What you have to do: Would you reproduce every record exactly, leaving out the pictures?

Source records:
■ ■ ■ ■

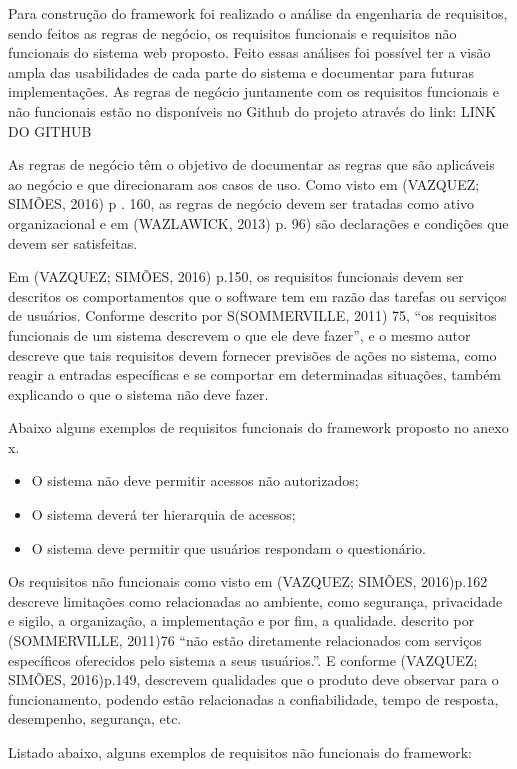 \documentclass[
	12pt,				%
	openright,			%
	oneside,			%
	a4paper,			%
	english,			%
	french,				%
	spanish,			%
	brazil,				%
	]{abntex2}
\begin{document}
Para construção do framework foi realizado o análise da engenharia de requisitos, sendo feitos as regras de negócio, os requisitos funcionais e requisitos não funcionais do sistema web proposto. Feito essas análises foi possível ter a visão ampla das usabilidades de cada parte do sistema e documentar para futuras implementações.  As regras de negócio juntamente com os requisitos funcionais e não funcionais estão no disponíveis no Github do projeto através do link: LINK DO GITHUB

As regras de negócio têm o objetivo de documentar as regras que são aplicáveis ao negócio e que direcionaram aos casos de uso. Como visto em (VAZQUEZ; SIMÕES, 2016) p . 160, as regras de negócio devem ser tratadas como ativo organizacional e em (WAZLAWICK, 2013) p. 96) são declarações e condições que devem ser satisfeitas.

Em (VAZQUEZ; SIMÕES, 2016) p.150, os requisitos funcionais devem ser descritos os comportamentos que o software tem em razão das tarefas ou serviços de usuários. Conforme descrito por S(SOMMERVILLE, 2011) 75, “os requisitos funcionais de um sistema descrevem o que ele deve fazer”, e o mesmo autor descreve que tais requisitos devem fornecer previsões de ações no sistema, como reagir a entradas específicas e se comportar em determinadas situações, também explicando o que o sistema não deve fazer.

Abaixo alguns exemplos de requisitos funcionais do framework proposto no anexo x.
\begin{itemize}
\item O sistema não deve permitir acessos não autorizados;
\item O sistema deverá ter hierarquia de acessos;
\item O sistema deve permitir que usuários respondam o questionário.
\end{itemize}

Os requisitos não funcionais como visto em (VAZQUEZ; SIMÕES, 2016)p.162 descreve limitações como relacionadas ao ambiente, como segurança, privacidade e sigilo, a organização, a implementação e por fim, a qualidade. descrito por (SOMMERVILLE, 2011)76 “não estão diretamente relacionados com serviços específicos oferecidos pelo sistema a seus usuários.”. E conforme (VAZQUEZ; SIMÕES, 2016)p.149, descrevem qualidades que o produto deve observar para o funcionamento, podendo estão relacionadas a confiabilidade, tempo de resposta, desempenho, segurança, etc.

Listado abaixo, alguns exemplos de requisitos não funcionais do framework:
\end{document}
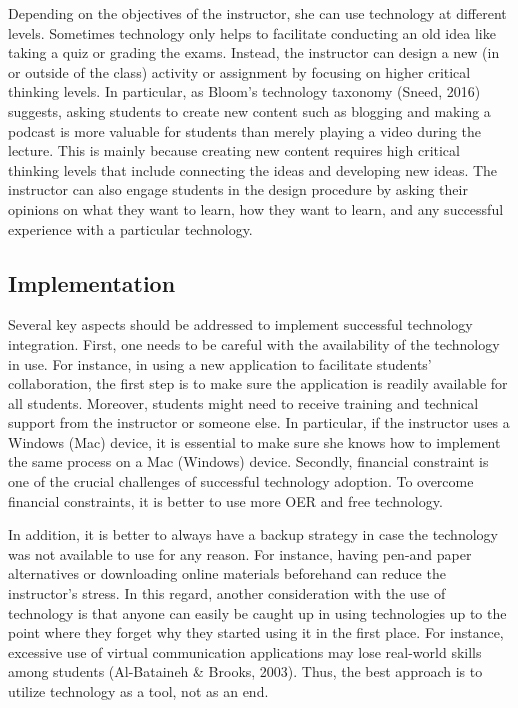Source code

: \documentclass{book}
\begin{document}
Depending on the objectives of the instructor, she can use technology at
different levels. Sometimes technology only helps to facilitate conducting an
old idea like taking a quiz or grading the exams. Instead, the instructor can
design a new (in or outside of the class) activity or assignment by focusing
on higher critical thinking levels. In particular, as Bloom's technology
taxonomy (Sneed, 2016) suggests, asking students to create new content such as
blogging and making a podcast is more valuable for students than merely
playing a video during the lecture. This is mainly because creating new
content requires high critical thinking levels that include connecting the
ideas and developing new ideas. The instructor can also engage students in the
design procedure by asking their opinions on what they want to learn, how they
want to learn, and any successful experience with a particular technology.

\hypertarget{implementation}{%
\subsection{Implementation}\label{implementation}}

Several key aspects should be addressed to implement successful technology
integration. First, one needs to be careful with the availability of the
technology in use. For instance, in using a new application to facilitate
students' collaboration, the first step is to make sure the application is
readily available for all students. Moreover, students might need to receive
training and technical support from the instructor or someone else. In
particular, if the instructor uses a Windows (Mac) device, it is essential to
make sure she knows how to implement the same process on a Mac (Windows)
device. Secondly, financial constraint is one of the crucial challenges of
successful technology adoption. To overcome financial constraints, it is
better to use more OER and free technology.

In addition, it is better to always have a backup strategy in case the
technology was not available to use for any reason. For instance, having
pen-and paper alternatives or downloading online materials beforehand can
reduce the instructor's stress. In this regard, another consideration with the
use of technology is that anyone can easily be caught up in using technologies
up to the point where they forget why they started using it in the first
place. For instance, excessive use of virtual communication applications may
lose real-world skills among students (Al-Bataineh \& Brooks, 2003). Thus, the
best approach is to utilize technology as a tool, not as an end.
\end{document}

■ ■ ■ ■

Written response:
 \documentclass[
	12pt,				%
	openright,			%
	oneside,			%
	a4paper,			%
	english,			%
	french,				%
	spanish,			%
	brazil,				%
	]{abntex2}
\begin{document}
Para construção do framework foi realizado o análise da engenharia de requisitos, sendo feitos as regras de negócio, os requisitos funcionais e requisitos não funcionais do sistema web proposto. Feito essas análises foi possível ter a visão ampla das usabilidades de cada parte do sistema e documentar para futuras implementações.  As regras de negócio juntamente com os requisitos funcionais e não funcionais estão no disponíveis no Github do projeto através do link: LINK DO GITHUB

As regras de negócio têm o objetivo de documentar as regras que são aplicáveis ao negócio e que direcionaram aos casos de uso. Como visto em (VAZQUEZ; SIMÕES, 2016) p . 160, as regras de negócio devem ser tratadas como ativo organizacional e em (WAZLAWICK, 2013) p. 96) são declarações e condições que devem ser satisfeitas.

Em (VAZQUEZ; SIMÕES, 2016) p.150, os requisitos funcionais devem ser descritos os comportamentos que o software tem em razão das tarefas ou serviços de usuários. Conforme descrito por S(SOMMERVILLE, 2011) 75, “os requisitos funcionais de um sistema descrevem o que ele deve fazer”, e o mesmo autor descreve que tais requisitos devem fornecer previsões de ações no sistema, como reagir a entradas específicas e se comportar em determinadas situações, também explicando o que o sistema não deve fazer.

Abaixo alguns exemplos de requisitos funcionais do framework proposto no anexo x.
\begin{itemize}
\item O sistema não deve permitir acessos não autorizados;
\item O sistema deverá ter hierarquia de acessos;
\item O sistema deve permitir que usuários respondam o questionário.
\end{itemize}

Os requisitos não funcionais como visto em (VAZQUEZ; SIMÕES, 2016)p.162 descreve limitações como relacionadas ao ambiente, como segurança, privacidade e sigilo, a organização, a implementação e por fim, a qualidade. descrito por (SOMMERVILLE, 2011)76 “não estão diretamente relacionados com serviços específicos oferecidos pelo sistema a seus usuários.”. E conforme (VAZQUEZ; SIMÕES, 2016)p.149, descrevem qualidades que o produto deve observar para o funcionamento, podendo estão relacionadas a confiabilidade, tempo de resposta, desempenho, segurança, etc.

Listado abaixo, alguns exemplos de requisitos não funcionais do framework:
\end{document}
Source code

: \documentclass{book}
\begin{document}
Depending on the objectives of the instructor, she can use technology at
different levels. Sometimes technology only helps to facilitate conducting an
old idea like taking a quiz or grading the exams. Instead, the instructor can
design a new (in or outside of the class) activity or assignment by focusing
on higher critical thinking levels. In particular, as Bloom's technology
taxonomy (Sneed, 2016) suggests, asking students to create new content such as
blogging and making a podcast is more valuable for students than merely
playing a video during the lecture. This is mainly because creating new
content requires high critical thinking levels that include connecting the
ideas and developing new ideas. The instructor can also engage students in the
design procedure by asking their opinions on what they want to learn, how they
want to learn, and any successful experience with a particular technology.

\hypertarget{implementation}{%
\subsection{Implementation}\label{implementation}}

Several key aspects should be addressed to implement successful technology
integration. First, one needs to be careful with the availability of the
technology in use. For instance, in using a new application to facilitate
students' collaboration, the first step is to make sure the application is
readily available for all students. Moreover, students might need to receive
training and technical support from the instructor or someone else. In
particular, if the instructor uses a Windows (Mac) device, it is essential to
make sure she knows how to implement the same process on a Mac (Windows)
device. Secondly, financial constraint is one of the crucial challenges of
successful technology adoption. To overcome financial constraints, it is
better to use more OER and free technology.

In addition, it is better to always have a backup strategy in case the
technology was not available to use for any reason. For instance, having
pen-and paper alternatives or downloading online materials beforehand can
reduce the instructor's stress. In this regard, another consideration with the
use of technology is that anyone can easily be caught up in using technologies
up to the point where they forget why they started using it in the first
place. For instance, excessive use of virtual communication applications may
lose real-world skills among students (Al-Bataineh \& Brooks, 2003). Thus, the
best approach is to utilize technology as a tool, not as an end.
\end{document}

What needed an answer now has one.